Visionalグループのビジョナル・インキュベーションが運営する脆弱性管理クラウド「yamory(ヤモリー)」は4月21日、コンテナイメージ(コンテナ仮想化技術)内の脆弱性を自動で検知し、管理・対策ができる機能をリリースした。

  • 「yamory」でコンテナイメージの脆弱性を自動検知する機能をリリースした

    「yamory」でコンテナイメージの脆弱性を自動検知する機能をリリースした

yamoryは、ITシステムに潜む脆弱性を自動で検知し、管理・対策ができるクラウドサービス。これまで、アプリケーション内で利用されているライブラリ・フレームワークの脆弱性を対象としてきたが、昨年8月にはサーバホスト内で利用されるOS、ミドルウェア・開発言語への対応を開始している。

今回の新機能により、利用が急速に広まっているコンテナイメージへの対応を開始することでソフトウェア開発における統合的な脆弱性管理を可能とし、システムレイヤーごとに異なるツールを利用することなく、yamoryで一元管理ができるようになる。

ビジョナル・インキュベーション yamory事業責任者の山路昇氏は「Docker Hub(コンテナを共有するプラットフォーム)にアップロードされた約400万のコンテナイメージの51%に悪用可能な脆弱性が発見されておいる。安全なコンテナを使いサービスを提供し続けることは急務であるが、それ以上のスピードで利用が広がっている。エンジニアが属人的にコンテナのセキュリティを守ることが困難な状況となっている。そのため、yamoryのようなツールを用いて自動的に脆弱性を検出して、対応が必要なっていることから新機能を開発した」と話す。

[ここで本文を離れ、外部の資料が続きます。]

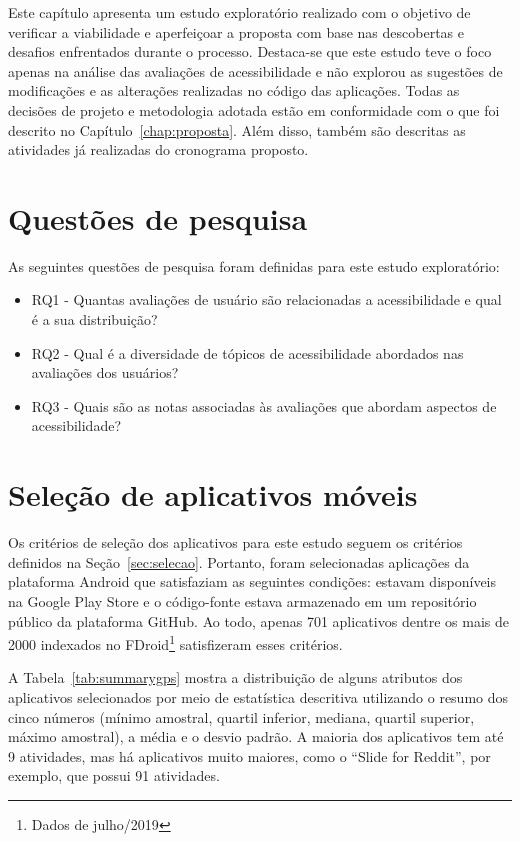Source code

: Este capítulo apresenta um estudo exploratório realizado com o objetivo de verificar a viabilidade e aperfeiçoar a proposta com base nas descobertas e desafios enfrentados durante o processo. Destaca-se que este estudo teve o foco apenas na análise das avaliações de acessibilidade e não explorou as sugestões de modificações e as alterações realizadas no código das aplicações. Todas as decisões de projeto e metodologia adotada estão em conformidade com o que foi descrito no Capítulo~\ref{chap:proposta}.
Além disso, também são descritas as atividades já realizadas do cronograma proposto.

\section{Questões de pesquisa}

As seguintes questões de pesquisa foram definidas para este estudo exploratório:
\begin{itemize}
 \item RQ1 - Quantas avaliações de usuário são relacionadas a acessibilidade e qual é a sua distribuição? 
 \item RQ2 - Qual é a diversidade de tópicos de acessibilidade abordados nas avaliações dos usuários?
 \item RQ3 - Quais são as notas associadas às avaliações que abordam aspectos de acessibilidade?  
\end{itemize}

\section{Seleção de aplicativos móveis}

Os critérios de seleção dos aplicativos para este estudo seguem os critérios definidos na Seção~\ref{sec:selecao}. Portanto, foram selecionadas aplicações da plataforma Android que satisfaziam as seguintes condições: estavam disponíveis na Google Play Store e o código-fonte estava armazenado em um repositório público da plataforma GitHub. Ao todo, apenas 701 aplicativos dentre os mais de 2000  indexados no FDroid\footnote{Dados de julho/2019} satisfizeram esses critérios.

A Tabela~\ref{tab:summarygps} mostra a distribuição de alguns atributos dos aplicativos selecionados por meio de estatística descritiva utilizando o resumo dos cinco números (mínimo amostral, quartil inferior, 
mediana, quartil superior, máximo amostral), a média e o desvio padrão. 
A maioria dos aplicativos tem até 9 atividades, mas há aplicativos muito maiores, como o ``Slide for Reddit'', por exemplo, que possui 91 atividades.

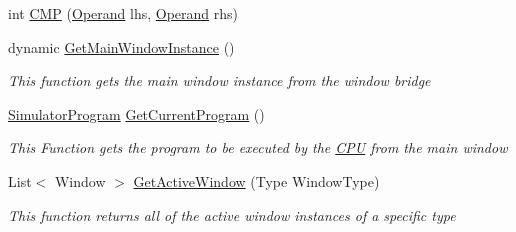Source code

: \begin{DoxyCompactItemize}
\item 
int \hyperlink{class_c_p_u___o_s___simulator_1_1_c_p_u_1_1_instruction_a680092159bb5618a07049546887f1073}{C\+M\+P} (\hyperlink{class_c_p_u___o_s___simulator_1_1_c_p_u_1_1_operand}{Operand} lhs, \hyperlink{class_c_p_u___o_s___simulator_1_1_c_p_u_1_1_operand}{Operand} rhs)
\item 
dynamic \hyperlink{class_c_p_u___o_s___simulator_1_1_c_p_u_1_1_instruction_a6b21a943b331f1c15871302e1ba66882}{Get\+Main\+Window\+Instance} ()
\begin{DoxyCompactList}\small\item\em This function gets the main window instance from the window bridge \end{DoxyCompactList}\item 
\hyperlink{class_c_p_u___o_s___simulator_1_1_c_p_u_1_1_simulator_program}{Simulator\+Program} \hyperlink{class_c_p_u___o_s___simulator_1_1_c_p_u_1_1_instruction_a64441a8d85d6eef7e4c58794cfcdca3c}{Get\+Current\+Program} ()
\begin{DoxyCompactList}\small\item\em This Function gets the program to be executed by the \hyperlink{namespace_c_p_u___o_s___simulator_1_1_c_p_u}{C\+P\+U} from the main window \end{DoxyCompactList}\item 
List$<$ Window $>$ \hyperlink{class_c_p_u___o_s___simulator_1_1_c_p_u_1_1_instruction_a0db56b05531624fbe8d0075f4318cb50}{Get\+Active\+Window} (Type Window\+Type)
\begin{DoxyCompactList}\small\item\em This function returns all of the active window instances of a specific type \end{DoxyCompactList}\end{DoxyCompactItemize}
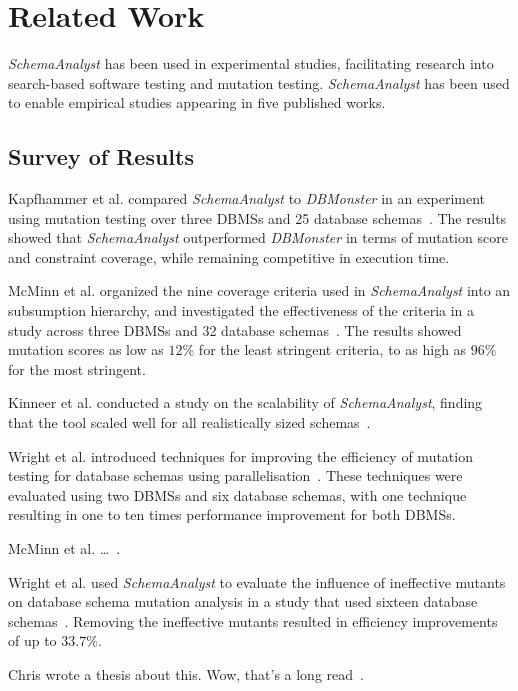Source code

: \section{Related Work}
\textit{SchemaAnalyst} has been used in experimental studies, facilitating research into
search-based software testing and mutation testing.  \textit{SchemaAnalyst} has been used to enable
empirical studies appearing in five published works. 
\subsection{Survey of Results}

Kapfhammer et al. compared \textit{SchemaAnalyst} to \textit{DBMonster}
in an experiment using mutation testing over three DBMSs and 25 database 
schemas~\cite{kapfhammer2013search}. The results showed that \textit{SchemaAnalyst} outperformed
\textit{DBMonster} in terms of mutation score and constraint coverage, while remaining competitive
in execution time.

McMinn et al. organized the nine coverage criteria used in \textit{SchemaAnalyst} into an subsumption
hierarchy, and investigated the effectiveness of the criteria in a study across
three DBMSs and 32 database schemas~\cite{mcminn2015effectiveness}.  The results showed mutation
scores as low as $12\%$ for the least stringent criteria, to as high as $96\%$ for the most stringent.

Kinneer et al. conducted a study on the scalability of \textit{SchemaAnalyst}, finding that the tool
scaled well for all realistically sized schemas~\cite{kinneer2015automatically}.

Wright et al. introduced techniques for improving the efficiency of mutation testing for database
schemas using parallelisation~\cite{wright2013efficient}. These techniques were evaluated using two
DBMSs and six database schemas, with one technique resulting in one to ten times performance
improvement for both DBMSs.

McMinn et al. \dots~\cite{mcminn2016virtual}.

Wright et al. used \textit{SchemaAnalyst} to evaluate the influence of ineffective mutants on
database schema mutation analysis in a study that used sixteen database
schemas~\cite{wright2014impact}. Removing the ineffective mutants resulted in efficiency
improvements of up to $33.7\%$.

Chris wrote a thesis about this. Wow, that's a long read~\cite{wright2015mutation}.

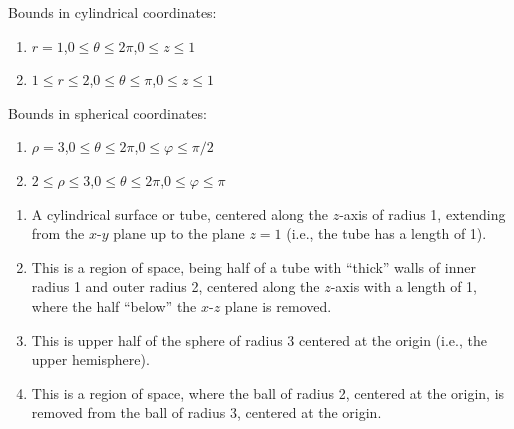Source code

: {Bounds in cylindrical coordinates:
\begin{enumerate}
	\item $r=1$,\quad $0\leq \theta\leq 2\pi$,\quad $0\leq z\leq 1$

	\item $1\leq r\leq 2$,\quad $0\leq \theta\leq \pi$,\quad $0\leq z\leq 1$
\end{enumerate}

Bounds in spherical coordinates:

\begin{enumerate}\addtocounter{enumii}{2}
	\item $\rho=3$,\quad $0\leq \theta\leq2\pi$,\quad $0\leq\varphi\leq \pi/2$
	
	\item $2\leq\rho\leq3$,\quad $0\leq \theta\leq2\pi$,\quad $0\leq\varphi\leq \pi$

\end{enumerate}
}
{\begin{enumerate}
\item	A cylindrical surface or tube, centered along the $z$-axis of radius 1, extending from the $x$-$y$ plane up to the plane $z=1$ (i.e., the tube has a length of 1).

\item	This is a region of space, being half of a tube with ``thick'' walls of inner radius 1 and outer radius 2, centered along the $z$-axis with a length of 1, where the half ``below'' the $x$-$z$ plane is removed. 

\item	This is upper half of the sphere of radius 3 centered at the origin (i.e., the upper hemisphere).

\item	This is a region of space, where the ball of radius 2, centered at the origin, is removed from the ball of radius 3, centered at the origin.

\end{enumerate}
}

  • ビジョナル・インキュベーション yamory事業責任者の山路昇氏

    ビジョナル・インキュベーション yamory事業責任者の山路昇氏

近年、コンテナの活用は急速に広がっており、日本国内でコンテナを導入済み、または検証段階や導入計画中の組織は、2016年では25%だったのが、2021年には約57%にのぼっている。海外においては、コンテナを本番環境で利用しているのは92%に及ぶことから、今後は国内でもコンテナの活用がより加速していくことが想定されている。

コンテナの活用で開発効率を向上できると同時に、品質向上にもつなげられるものの、セキュリティリスクへの対応が必要となっている。

yamoryはこれまで、アプリライブラリ、フレームワーク、ミドルウェア・OSの脆弱性を対象としてきたが、新機能によりコンテナイメージの脆弱性にも対応を開始することで、ソフトウェアの統合的な脆弱性管理・検知・対策が可能になる。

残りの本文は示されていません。